Your assignment => Keep only those lines of the records that include the string "primer".
Provided data: Begin
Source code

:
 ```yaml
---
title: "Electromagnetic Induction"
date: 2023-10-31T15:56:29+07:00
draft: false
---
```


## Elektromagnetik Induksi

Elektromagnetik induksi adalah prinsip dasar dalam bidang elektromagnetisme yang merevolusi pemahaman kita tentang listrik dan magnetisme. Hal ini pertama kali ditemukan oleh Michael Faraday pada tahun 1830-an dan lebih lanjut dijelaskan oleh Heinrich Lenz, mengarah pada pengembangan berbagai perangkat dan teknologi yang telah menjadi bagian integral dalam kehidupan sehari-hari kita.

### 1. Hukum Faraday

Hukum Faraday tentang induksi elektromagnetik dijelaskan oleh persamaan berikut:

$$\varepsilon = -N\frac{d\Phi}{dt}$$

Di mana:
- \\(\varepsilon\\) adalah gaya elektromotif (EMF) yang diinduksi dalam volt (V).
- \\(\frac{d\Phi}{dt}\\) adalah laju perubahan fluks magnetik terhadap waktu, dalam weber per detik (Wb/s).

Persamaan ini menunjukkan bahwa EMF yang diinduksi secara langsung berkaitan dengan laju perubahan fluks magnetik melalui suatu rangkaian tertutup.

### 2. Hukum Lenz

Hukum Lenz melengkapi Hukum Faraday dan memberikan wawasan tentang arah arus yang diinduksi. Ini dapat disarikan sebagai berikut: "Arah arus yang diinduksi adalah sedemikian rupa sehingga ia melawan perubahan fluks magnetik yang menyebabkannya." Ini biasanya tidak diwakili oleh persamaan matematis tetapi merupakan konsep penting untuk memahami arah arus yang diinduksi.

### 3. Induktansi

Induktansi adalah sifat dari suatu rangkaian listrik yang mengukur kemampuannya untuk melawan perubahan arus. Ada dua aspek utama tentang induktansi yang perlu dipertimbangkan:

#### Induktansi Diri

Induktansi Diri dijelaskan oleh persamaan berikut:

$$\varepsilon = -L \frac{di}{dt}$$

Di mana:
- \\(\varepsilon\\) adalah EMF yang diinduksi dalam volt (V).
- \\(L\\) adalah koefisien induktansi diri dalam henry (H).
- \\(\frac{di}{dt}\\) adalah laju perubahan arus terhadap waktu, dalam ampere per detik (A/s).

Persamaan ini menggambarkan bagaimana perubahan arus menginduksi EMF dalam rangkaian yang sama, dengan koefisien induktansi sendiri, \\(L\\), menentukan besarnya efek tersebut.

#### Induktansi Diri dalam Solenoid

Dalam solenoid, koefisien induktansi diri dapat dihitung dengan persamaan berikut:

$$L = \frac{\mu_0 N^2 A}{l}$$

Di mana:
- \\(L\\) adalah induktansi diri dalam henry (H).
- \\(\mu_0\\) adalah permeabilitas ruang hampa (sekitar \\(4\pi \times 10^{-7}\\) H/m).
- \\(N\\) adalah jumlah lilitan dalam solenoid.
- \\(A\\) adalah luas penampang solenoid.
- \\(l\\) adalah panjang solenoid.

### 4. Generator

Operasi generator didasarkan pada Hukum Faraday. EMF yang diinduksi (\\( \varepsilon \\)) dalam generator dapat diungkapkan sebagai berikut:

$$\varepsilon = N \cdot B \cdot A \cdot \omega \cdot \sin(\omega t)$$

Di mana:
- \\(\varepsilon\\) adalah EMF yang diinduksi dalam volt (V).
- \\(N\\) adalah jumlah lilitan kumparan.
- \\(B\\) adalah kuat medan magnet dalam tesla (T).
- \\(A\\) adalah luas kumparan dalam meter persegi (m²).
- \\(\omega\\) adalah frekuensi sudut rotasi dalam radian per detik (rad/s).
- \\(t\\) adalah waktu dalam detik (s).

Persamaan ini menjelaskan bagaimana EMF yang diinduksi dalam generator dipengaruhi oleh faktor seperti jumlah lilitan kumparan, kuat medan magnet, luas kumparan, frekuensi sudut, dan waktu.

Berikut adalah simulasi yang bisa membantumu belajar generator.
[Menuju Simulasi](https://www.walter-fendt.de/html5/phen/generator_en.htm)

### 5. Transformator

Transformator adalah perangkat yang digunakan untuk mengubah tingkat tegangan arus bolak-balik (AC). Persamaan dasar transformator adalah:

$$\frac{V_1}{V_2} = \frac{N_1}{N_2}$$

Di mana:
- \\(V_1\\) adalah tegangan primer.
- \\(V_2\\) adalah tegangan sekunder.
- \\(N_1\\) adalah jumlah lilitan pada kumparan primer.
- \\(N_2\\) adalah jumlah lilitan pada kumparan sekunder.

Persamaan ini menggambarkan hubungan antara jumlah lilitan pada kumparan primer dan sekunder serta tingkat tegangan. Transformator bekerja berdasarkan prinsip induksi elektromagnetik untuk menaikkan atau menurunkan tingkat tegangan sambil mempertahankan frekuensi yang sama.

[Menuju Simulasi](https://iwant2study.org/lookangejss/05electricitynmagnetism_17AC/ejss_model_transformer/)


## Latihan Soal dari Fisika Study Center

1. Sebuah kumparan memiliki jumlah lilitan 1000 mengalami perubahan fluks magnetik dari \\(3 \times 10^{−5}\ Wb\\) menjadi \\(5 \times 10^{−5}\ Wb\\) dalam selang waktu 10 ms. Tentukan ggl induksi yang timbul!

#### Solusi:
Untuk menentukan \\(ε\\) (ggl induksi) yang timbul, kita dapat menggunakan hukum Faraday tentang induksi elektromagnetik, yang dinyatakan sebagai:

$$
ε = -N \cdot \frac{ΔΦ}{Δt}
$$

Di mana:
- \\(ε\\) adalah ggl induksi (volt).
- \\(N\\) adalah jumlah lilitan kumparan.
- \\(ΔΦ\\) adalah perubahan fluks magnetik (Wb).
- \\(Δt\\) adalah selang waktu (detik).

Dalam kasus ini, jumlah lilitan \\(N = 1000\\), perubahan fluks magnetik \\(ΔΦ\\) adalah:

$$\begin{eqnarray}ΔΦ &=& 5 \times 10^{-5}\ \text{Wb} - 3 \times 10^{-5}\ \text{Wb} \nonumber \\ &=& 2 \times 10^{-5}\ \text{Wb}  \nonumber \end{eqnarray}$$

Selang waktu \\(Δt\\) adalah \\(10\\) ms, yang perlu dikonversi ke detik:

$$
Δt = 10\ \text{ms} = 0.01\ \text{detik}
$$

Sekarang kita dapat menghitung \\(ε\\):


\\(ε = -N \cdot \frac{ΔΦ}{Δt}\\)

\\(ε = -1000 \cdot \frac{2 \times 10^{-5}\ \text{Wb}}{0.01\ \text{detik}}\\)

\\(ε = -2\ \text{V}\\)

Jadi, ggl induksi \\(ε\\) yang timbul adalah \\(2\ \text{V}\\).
Provided data: End
Result of this exercise =>
- \\(V_1\\) adalah tegangan primer.
- \\(N_1\\) adalah jumlah lilitan pada kumparan primer.
Persamaan ini menggambarkan hubungan antara jumlah lilitan pada kumparan primer dan sekunder serta tingkat tegangan. Transformator bekerja berdasarkan prinsip induksi elektromagnetik untuk menaikkan atau menurunkan tingkat tegangan sambil mempertahankan frekuensi yang sama.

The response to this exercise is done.